В заключение укажем на воззрение Гольцендорфа. Как на одно из оснований давности, он указывает на тот несомненный факт, что человек, взятый в две разные эпохи своей жизни, не похож сам на себя и что вследствие этого разрешение вопроса о вине и степени ответственности виновного становится по истечении значительного промежутка времени не только затруднительным, но и невозможными.
Аргумент этот проливает некоторый свет на существо давности, но к давности краткосрочной он неприменим, и затем, силу его Гольцендорф значительно ослабил тем, что кладет совместно с ним в основу давности совершенно произвольное предположение о том, что будто бы достоинство и авторитет судебной власти будут страдать от всякого слишком позднего преследования[1].

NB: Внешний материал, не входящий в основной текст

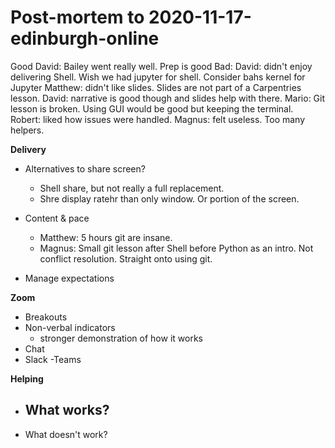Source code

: # Post-mortem to 2020-11-17-edinburgh-online #
Good
David: Bailey went really well. Prep is good
Bad: 
David: didn't enjoy delivering Shell. Wish we had jupyter for shell. Consider bahs kernel for Jupyter 
Matthew: didn't like slides. Slides are not part of a Carpentries lesson. 
David: narrative is good though and slides help with there.
Mario: Git lesson is broken. Using GUI would be good but keeping the terminal.
Robert: liked how issues were handled. 
Magnus: felt useless. Too many helpers.

**Delivery**
- Alternatives to share screen?
  - Shell share, but not really a full replacement.
  - Shre display ratehr than only window. Or portion of the screen.

- Content & pace
  - Matthew: 5 hours git are insane. 
  - Magnus: Small git lesson after Shell before Python as an intro. Not conflict resolution. Straight onto using git.
- Manage expectations

**Zoom**
- Breakouts
- Non-verbal indicators
  - stronger demonstration of how it works
- Chat
- Slack
-Teams


**Helping**
- What works?
  - 
- What doesn't work?
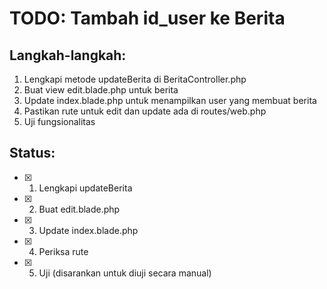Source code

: # TODO: Tambah id_user ke Berita

## Langkah-langkah:
1. Lengkapi metode updateBerita di BeritaController.php
2. Buat view edit.blade.php untuk berita
3. Update index.blade.php untuk menampilkan user yang membuat berita
4. Pastikan rute untuk edit dan update ada di routes/web.php
5. Uji fungsionalitas

## Status:
- [x] 1. Lengkapi updateBerita
- [x] 2. Buat edit.blade.php
- [x] 3. Update index.blade.php
- [x] 4. Periksa rute
- [x] 5. Uji (disarankan untuk diuji secara manual)
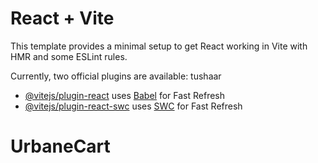 # React + Vite

This template provides a minimal setup to get React working in Vite with HMR and some ESLint rules.

Currently, two official plugins are available: tushaar

- [@vitejs/plugin-react](https://github.com/vitejs/vite-plugin-react/blob/main/packages/plugin-react/README.md) uses [Babel](https://babeljs.io/) for Fast Refresh
- [@vitejs/plugin-react-swc](https://github.com/vitejs/vite-plugin-react-swc) uses [SWC](https://swc.rs/) for Fast Refresh
# UrbaneCart

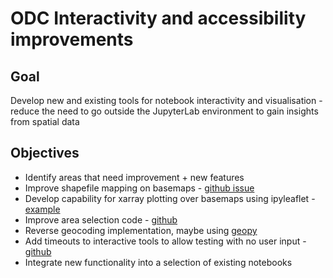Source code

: # ODC Interactivity and accessibility improvements

## Goal
Develop new and existing tools for notebook interactivity and visualisation - reduce the need to go outside the JupyterLab environment to gain insights from spatial data

## Objectives
- Identify areas that need improvement + new features
- Improve shapefile mapping on basemaps - [github issue](https://github.com/GeoscienceAustralia/dea-notebooks/issues/477)
- Develop capability for xarray plotting over basemaps using ipyleaflet - [example](https://github.com/jupyter-widgets/ipyleaflet/blob/master/examples/Numpy.ipynb)
- Improve area selection code - [github](https://github.com/GeoscienceAustralia/dea-notebooks/pull/482)
- Reverse geocoding implementation, maybe using [geopy](https://github.com/geopy/geopy)
- Add timeouts to interactive tools to allow testing with no user input - [github](https://github.com/opendatacube/odc-tools/issues/31)
- Integrate new functionality into a selection of existing notebooks

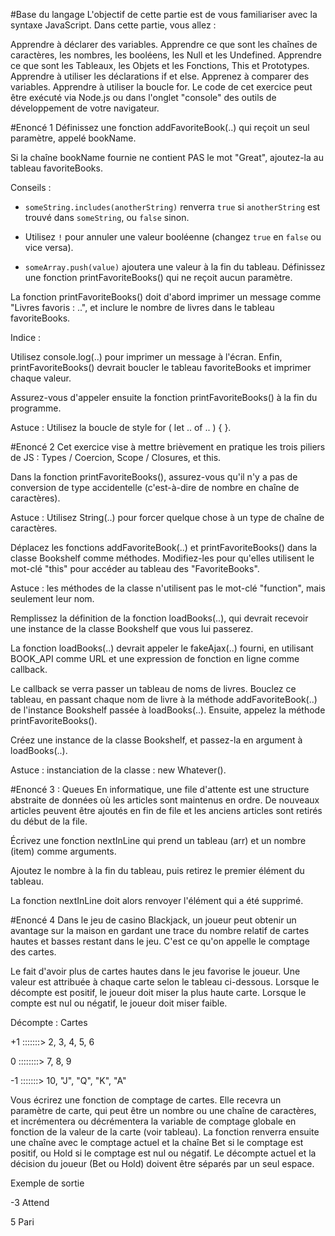 #Base du langage
L'objectif de cette partie est de vous familiariser avec la syntaxe JavaScript. Dans cette partie, vous allez :

Apprendre à déclarer des variables.
Apprendre ce que sont les chaînes de caractères, les nombres, les booléens, les Null et les Undefined.
Apprendre ce que sont les Tableaux, les Objets et les Fonctions, This et Prototypes.
Apprendre à utiliser les déclarations if et else.
Apprenez à comparer des variables.
Apprendre à utiliser la boucle for.
Le code de cet exercice peut être exécuté via Node.js ou dans l'onglet "console" des outils de développement de votre navigateur.

#Enoncé 1
Définissez une fonction addFavoriteBook(..) qui reçoit un seul paramètre, appelé bookName.

Si la chaîne bookName fournie ne contient PAS le mot "Great", ajoutez-la au tableau favoriteBooks.

Conseils :

- `someString.includes(anotherString)` renverra `true` si `anotherString` est trouvé dans `someString`, ou `false` sinon.

- Utilisez `!` pour annuler une valeur booléenne (changez `true` en `false` ou vice versa).

- `someArray.push(value)` ajoutera une valeur à la fin du tableau.
Définissez une fonction printFavoriteBooks() qui ne reçoit aucun paramètre.

La fonction printFavoriteBooks() doit d'abord imprimer un message comme "Livres favoris : ..", et inclure le nombre de livres dans le tableau favoriteBooks.

Indice :

Utilisez console.log(..) pour imprimer un message à l'écran.
Enfin, printFavoriteBooks() devrait boucler le tableau favoriteBooks et imprimer chaque valeur.

Assurez-vous d'appeler ensuite la fonction printFavoriteBooks() à la fin du programme.

Astuce : Utilisez la boucle de style for ( let .. of .. ) { }.

#Enoncé 2
Cet exercice vise à mettre brièvement en pratique les trois piliers de JS : Types / Coercion, Scope / Closures, et this.

Dans la fonction printFavoriteBooks(), assurez-vous qu'il n'y a pas de conversion de type accidentelle (c'est-à-dire de nombre en chaîne de caractères).

Astuce : Utilisez String(..) pour forcer quelque chose à un type de chaîne de caractères.

Déplacez les fonctions addFavoriteBook(..) et printFavoriteBooks() dans la classe Bookshelf comme méthodes. Modifiez-les pour qu'elles utilisent le mot-clé "this" pour accéder au tableau des "FavoriteBooks".

Astuce : les méthodes de la classe n'utilisent pas le mot-clé "function", mais seulement leur nom.

Remplissez la définition de la fonction loadBooks(..), qui devrait recevoir une instance de la classe Bookshelf que vous lui passerez.

La fonction loadBooks(..) devrait appeler le fakeAjax(..) fourni, en utilisant BOOK_API comme URL et une expression de fonction en ligne comme callback.

Le callback se verra passer un tableau de noms de livres. Bouclez ce tableau, en passant chaque nom de livre à la méthode addFavoriteBook(..) de l'instance Bookshelf passée à loadBooks(..). Ensuite, appelez la méthode printFavoriteBooks().

Créez une instance de la classe Bookshelf, et passez-la en argument à loadBooks(..).

Astuce : instanciation de la classe : new Whatever().

#Enoncé 3 : Queues
En informatique, une file d'attente est une structure abstraite de données où les articles sont maintenus en ordre. De nouveaux articles peuvent être ajoutés en fin de file et les anciens articles sont retirés du début de la file.

Écrivez une fonction nextInLine qui prend un tableau (arr) et un nombre (item) comme arguments.

Ajoutez le nombre à la fin du tableau, puis retirez le premier élément du tableau.

La fonction nextInLine doit alors renvoyer l'élément qui a été supprimé.

#Enoncé 4
Dans le jeu de casino Blackjack, un joueur peut obtenir un avantage sur la maison en gardant une trace du nombre relatif de cartes hautes et basses restant dans le jeu. C'est ce qu'on appelle le comptage des cartes.

Le fait d'avoir plus de cartes hautes dans le jeu favorise le joueur. Une valeur est attribuée à chaque carte selon le tableau ci-dessous. Lorsque le décompte est positif, le joueur doit miser la plus haute carte. Lorsque le compte est nul ou négatif, le joueur doit miser faible.

Décompte : Cartes

+1 :::::::> 2, 3, 4, 5, 6

0 ::::::::> 7, 8, 9

-1 :::::::> 10, "J", "Q", "K", "A"

Vous écrirez une fonction de comptage de cartes. Elle recevra un paramètre de carte, qui peut être un nombre ou une chaîne de caractères, et incrémentera ou décrémentera la variable de comptage globale en fonction de la valeur de la carte (voir tableau). La fonction renverra ensuite une chaîne avec le comptage actuel et la chaîne Bet si le comptage est positif, ou Hold si le comptage est nul ou négatif. Le décompte actuel et la décision du joueur (Bet ou Hold) doivent être séparés par un seul espace.

Exemple de sortie

-3 Attend

5 Pari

[1] Allgemeine deutsche Strafrechtszeilung, herausgegeben von F. von Hollzenclorff 1867, стр. 46. Он говорит, что, по его мнению, в основу давности можно положить два начала, из которых одно, вытекая из существа справедливости, было весьма верно подмечено мотивами к Брауншвейгскому уложению 1840 г., утверждавшими, что “протечение времени производит в лице самого преступника весьма важную перемену и что человек по прошествии многих лет его земного существования оказывается далеко не тем же самым, каким он был прежде”.
Далее Гольцендорф замечает, что субъективная сторона преступного деяния стушевывается настолько, что мы утрачиваем под собою всякую почву для определения преступности и наказуемости известного деяния. Субъективная идентичность преступника и подсудимые становится для судьи нераспознанной.
И Аристотель говорит, что едва ли два человека так мало похожи друг на друга, как один и тот же человек, взятый в два разных возраста. И кто решился бы, спрашивает Гольцендорф, осудить человека, который 16-ти лет будто бы совершил убийство и только 46-ти лет предстал перед присяжными? Наряду с фактами этой внутренней метаморфозы Гольцендорф придает (стр. 47) значение и соображению, указанному в тексте.